Dataset entries:
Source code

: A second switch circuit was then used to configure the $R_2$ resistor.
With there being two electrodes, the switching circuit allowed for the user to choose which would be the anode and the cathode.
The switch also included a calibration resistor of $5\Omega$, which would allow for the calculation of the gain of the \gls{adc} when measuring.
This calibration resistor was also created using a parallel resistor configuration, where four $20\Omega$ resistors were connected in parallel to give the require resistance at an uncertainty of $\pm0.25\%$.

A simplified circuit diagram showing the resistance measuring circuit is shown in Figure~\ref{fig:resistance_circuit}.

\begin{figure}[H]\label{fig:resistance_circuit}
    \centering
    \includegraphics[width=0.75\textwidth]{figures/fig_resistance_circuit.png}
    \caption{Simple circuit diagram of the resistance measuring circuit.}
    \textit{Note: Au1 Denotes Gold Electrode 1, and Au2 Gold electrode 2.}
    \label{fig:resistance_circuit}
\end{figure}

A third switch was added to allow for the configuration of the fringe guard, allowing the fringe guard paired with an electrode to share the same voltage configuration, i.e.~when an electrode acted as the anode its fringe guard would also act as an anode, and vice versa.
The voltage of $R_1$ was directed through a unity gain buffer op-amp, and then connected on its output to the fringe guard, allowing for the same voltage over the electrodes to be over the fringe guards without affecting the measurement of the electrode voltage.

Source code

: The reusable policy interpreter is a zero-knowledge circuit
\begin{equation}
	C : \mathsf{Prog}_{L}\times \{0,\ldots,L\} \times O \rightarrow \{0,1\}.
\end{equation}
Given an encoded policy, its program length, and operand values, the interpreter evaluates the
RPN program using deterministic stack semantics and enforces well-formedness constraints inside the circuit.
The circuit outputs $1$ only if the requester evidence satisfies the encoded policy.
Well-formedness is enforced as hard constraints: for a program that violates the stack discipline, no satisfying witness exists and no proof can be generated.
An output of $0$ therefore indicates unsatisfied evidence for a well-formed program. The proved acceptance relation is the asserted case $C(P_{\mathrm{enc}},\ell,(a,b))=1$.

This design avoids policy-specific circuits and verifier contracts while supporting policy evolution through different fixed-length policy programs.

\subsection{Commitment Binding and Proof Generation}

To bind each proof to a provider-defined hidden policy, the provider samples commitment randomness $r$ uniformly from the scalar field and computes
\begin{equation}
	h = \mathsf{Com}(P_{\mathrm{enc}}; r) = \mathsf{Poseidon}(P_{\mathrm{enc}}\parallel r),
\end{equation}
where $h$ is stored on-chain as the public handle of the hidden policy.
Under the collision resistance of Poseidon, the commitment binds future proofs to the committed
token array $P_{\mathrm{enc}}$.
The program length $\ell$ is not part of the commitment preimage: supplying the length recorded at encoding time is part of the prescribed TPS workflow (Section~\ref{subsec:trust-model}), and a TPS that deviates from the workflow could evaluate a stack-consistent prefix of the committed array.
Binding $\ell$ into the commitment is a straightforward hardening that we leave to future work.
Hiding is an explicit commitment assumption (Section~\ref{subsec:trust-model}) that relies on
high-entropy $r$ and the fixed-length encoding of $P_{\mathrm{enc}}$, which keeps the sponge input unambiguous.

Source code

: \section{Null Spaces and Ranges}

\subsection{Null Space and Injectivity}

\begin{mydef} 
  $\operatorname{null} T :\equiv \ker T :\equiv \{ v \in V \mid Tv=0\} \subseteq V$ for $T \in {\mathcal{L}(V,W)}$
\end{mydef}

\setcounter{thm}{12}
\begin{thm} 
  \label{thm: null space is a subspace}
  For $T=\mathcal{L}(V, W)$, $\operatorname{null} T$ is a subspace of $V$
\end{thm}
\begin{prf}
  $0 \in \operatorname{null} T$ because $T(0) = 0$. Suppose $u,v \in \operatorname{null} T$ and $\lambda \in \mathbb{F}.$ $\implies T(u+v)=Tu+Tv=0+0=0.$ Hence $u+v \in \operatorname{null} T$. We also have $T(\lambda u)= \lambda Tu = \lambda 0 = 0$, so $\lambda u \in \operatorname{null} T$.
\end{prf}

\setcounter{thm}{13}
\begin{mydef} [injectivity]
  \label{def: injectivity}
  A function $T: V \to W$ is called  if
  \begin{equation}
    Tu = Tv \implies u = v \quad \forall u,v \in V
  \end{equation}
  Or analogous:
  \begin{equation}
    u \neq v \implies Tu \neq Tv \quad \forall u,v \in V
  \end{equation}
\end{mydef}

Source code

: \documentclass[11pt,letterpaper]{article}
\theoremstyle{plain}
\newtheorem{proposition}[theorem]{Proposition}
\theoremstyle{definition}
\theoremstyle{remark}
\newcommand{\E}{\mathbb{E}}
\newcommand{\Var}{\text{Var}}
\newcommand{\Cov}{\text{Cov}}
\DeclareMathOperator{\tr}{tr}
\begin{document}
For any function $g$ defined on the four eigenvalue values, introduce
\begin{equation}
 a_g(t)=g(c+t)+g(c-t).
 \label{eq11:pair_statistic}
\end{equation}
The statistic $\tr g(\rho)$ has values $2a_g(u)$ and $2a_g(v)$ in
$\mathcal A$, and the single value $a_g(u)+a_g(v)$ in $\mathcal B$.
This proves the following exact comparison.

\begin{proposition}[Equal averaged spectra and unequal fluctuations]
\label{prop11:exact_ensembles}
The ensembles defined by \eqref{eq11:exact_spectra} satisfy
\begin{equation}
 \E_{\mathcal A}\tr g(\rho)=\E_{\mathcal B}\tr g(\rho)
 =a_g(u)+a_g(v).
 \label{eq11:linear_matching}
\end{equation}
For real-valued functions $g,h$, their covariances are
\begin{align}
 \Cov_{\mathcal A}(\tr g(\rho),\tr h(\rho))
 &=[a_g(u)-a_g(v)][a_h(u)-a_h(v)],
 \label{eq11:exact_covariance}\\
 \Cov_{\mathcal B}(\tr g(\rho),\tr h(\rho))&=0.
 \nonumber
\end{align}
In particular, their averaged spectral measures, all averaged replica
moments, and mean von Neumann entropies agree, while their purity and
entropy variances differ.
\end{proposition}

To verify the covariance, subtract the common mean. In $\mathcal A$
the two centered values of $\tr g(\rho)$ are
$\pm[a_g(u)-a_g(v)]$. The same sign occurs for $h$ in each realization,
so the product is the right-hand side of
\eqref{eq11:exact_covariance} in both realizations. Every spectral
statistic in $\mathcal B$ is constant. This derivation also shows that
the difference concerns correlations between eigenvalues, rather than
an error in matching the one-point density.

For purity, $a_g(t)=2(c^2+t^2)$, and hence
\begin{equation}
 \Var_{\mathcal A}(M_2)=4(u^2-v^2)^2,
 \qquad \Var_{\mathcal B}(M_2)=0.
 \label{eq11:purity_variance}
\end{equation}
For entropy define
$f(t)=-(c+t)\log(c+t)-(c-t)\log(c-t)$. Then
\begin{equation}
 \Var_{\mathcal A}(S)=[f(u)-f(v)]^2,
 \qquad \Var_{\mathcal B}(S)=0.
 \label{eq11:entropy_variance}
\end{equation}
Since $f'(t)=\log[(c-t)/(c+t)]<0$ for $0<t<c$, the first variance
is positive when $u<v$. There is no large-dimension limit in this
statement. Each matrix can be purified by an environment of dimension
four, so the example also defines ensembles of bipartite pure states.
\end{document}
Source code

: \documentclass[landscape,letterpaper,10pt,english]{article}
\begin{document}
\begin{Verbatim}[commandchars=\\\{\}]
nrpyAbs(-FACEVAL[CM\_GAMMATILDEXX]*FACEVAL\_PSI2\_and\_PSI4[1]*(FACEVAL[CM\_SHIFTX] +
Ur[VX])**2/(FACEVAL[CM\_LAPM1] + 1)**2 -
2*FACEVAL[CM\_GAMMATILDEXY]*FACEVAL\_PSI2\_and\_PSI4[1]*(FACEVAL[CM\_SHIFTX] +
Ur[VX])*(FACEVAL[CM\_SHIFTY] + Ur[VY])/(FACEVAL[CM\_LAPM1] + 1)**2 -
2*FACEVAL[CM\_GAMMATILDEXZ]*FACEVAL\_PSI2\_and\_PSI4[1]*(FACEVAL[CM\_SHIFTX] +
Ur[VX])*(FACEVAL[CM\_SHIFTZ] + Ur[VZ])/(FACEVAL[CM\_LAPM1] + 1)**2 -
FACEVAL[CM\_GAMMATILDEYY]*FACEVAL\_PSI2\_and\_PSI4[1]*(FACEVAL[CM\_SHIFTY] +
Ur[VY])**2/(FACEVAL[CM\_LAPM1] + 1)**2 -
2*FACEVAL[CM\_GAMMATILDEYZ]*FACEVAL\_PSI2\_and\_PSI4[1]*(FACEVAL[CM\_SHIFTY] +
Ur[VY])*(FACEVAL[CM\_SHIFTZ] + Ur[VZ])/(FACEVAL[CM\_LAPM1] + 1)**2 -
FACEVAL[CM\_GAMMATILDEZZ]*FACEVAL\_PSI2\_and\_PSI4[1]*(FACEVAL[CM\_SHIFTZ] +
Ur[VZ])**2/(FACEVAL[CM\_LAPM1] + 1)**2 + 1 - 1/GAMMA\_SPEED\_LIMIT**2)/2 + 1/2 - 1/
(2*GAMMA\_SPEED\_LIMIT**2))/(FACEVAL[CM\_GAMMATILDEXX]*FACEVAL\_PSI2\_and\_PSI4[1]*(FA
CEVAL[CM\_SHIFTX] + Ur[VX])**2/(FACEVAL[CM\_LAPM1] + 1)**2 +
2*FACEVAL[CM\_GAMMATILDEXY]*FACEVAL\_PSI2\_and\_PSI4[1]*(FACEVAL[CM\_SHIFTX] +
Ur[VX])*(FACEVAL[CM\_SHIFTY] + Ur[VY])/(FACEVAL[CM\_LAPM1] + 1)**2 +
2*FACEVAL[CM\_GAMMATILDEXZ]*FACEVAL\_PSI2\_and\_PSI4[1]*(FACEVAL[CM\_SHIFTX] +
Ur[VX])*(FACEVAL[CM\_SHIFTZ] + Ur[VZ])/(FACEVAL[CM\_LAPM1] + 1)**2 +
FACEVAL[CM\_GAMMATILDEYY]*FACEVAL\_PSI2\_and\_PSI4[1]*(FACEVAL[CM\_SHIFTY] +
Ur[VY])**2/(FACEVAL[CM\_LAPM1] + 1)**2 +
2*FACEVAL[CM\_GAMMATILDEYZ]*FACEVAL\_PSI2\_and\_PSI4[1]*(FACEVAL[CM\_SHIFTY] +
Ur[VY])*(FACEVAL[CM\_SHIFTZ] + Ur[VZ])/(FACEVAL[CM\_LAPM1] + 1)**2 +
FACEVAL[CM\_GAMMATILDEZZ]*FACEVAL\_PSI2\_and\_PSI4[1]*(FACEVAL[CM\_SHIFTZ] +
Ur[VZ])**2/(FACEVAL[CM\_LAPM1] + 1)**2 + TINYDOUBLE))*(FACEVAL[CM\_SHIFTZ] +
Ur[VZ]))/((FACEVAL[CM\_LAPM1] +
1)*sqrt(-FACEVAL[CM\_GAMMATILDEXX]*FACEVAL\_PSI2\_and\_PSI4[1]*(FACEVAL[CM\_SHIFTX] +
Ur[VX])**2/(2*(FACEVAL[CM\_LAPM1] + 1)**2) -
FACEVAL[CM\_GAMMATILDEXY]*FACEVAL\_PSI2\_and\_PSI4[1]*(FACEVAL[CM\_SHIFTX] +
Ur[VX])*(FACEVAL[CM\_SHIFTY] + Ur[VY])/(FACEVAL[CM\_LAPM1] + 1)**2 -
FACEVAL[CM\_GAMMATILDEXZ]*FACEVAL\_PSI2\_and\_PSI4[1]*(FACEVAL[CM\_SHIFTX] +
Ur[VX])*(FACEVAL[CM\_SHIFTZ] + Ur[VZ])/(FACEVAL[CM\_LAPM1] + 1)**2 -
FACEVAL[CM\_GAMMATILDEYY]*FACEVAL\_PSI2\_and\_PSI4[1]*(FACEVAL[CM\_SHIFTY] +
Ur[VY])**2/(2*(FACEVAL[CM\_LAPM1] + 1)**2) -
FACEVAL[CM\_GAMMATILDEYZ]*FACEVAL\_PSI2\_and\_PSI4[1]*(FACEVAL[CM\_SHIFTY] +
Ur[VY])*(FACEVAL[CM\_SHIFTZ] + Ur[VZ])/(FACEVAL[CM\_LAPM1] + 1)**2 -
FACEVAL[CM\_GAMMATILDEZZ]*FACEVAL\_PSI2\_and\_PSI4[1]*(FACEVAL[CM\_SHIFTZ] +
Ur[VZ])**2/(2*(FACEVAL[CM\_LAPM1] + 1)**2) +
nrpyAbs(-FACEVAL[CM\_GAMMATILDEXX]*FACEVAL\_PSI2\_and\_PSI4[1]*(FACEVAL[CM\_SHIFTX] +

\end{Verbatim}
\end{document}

Activity ▸ The expected answer is a copy of each line above containing "connected".

Exercise result ▸
This calibration resistor was also created using a parallel resistor configuration, where four $20\Omega$ resistors were connected in parallel to give the require resistance at an uncertainty of $\pm0.25\%$.
The voltage of $R_1$ was directed through a unity gain buffer op-amp, and then connected on its output to the fringe guard, allowing for the same voltage over the electrodes to be over the fringe guards without affecting the measurement of the electrode voltage.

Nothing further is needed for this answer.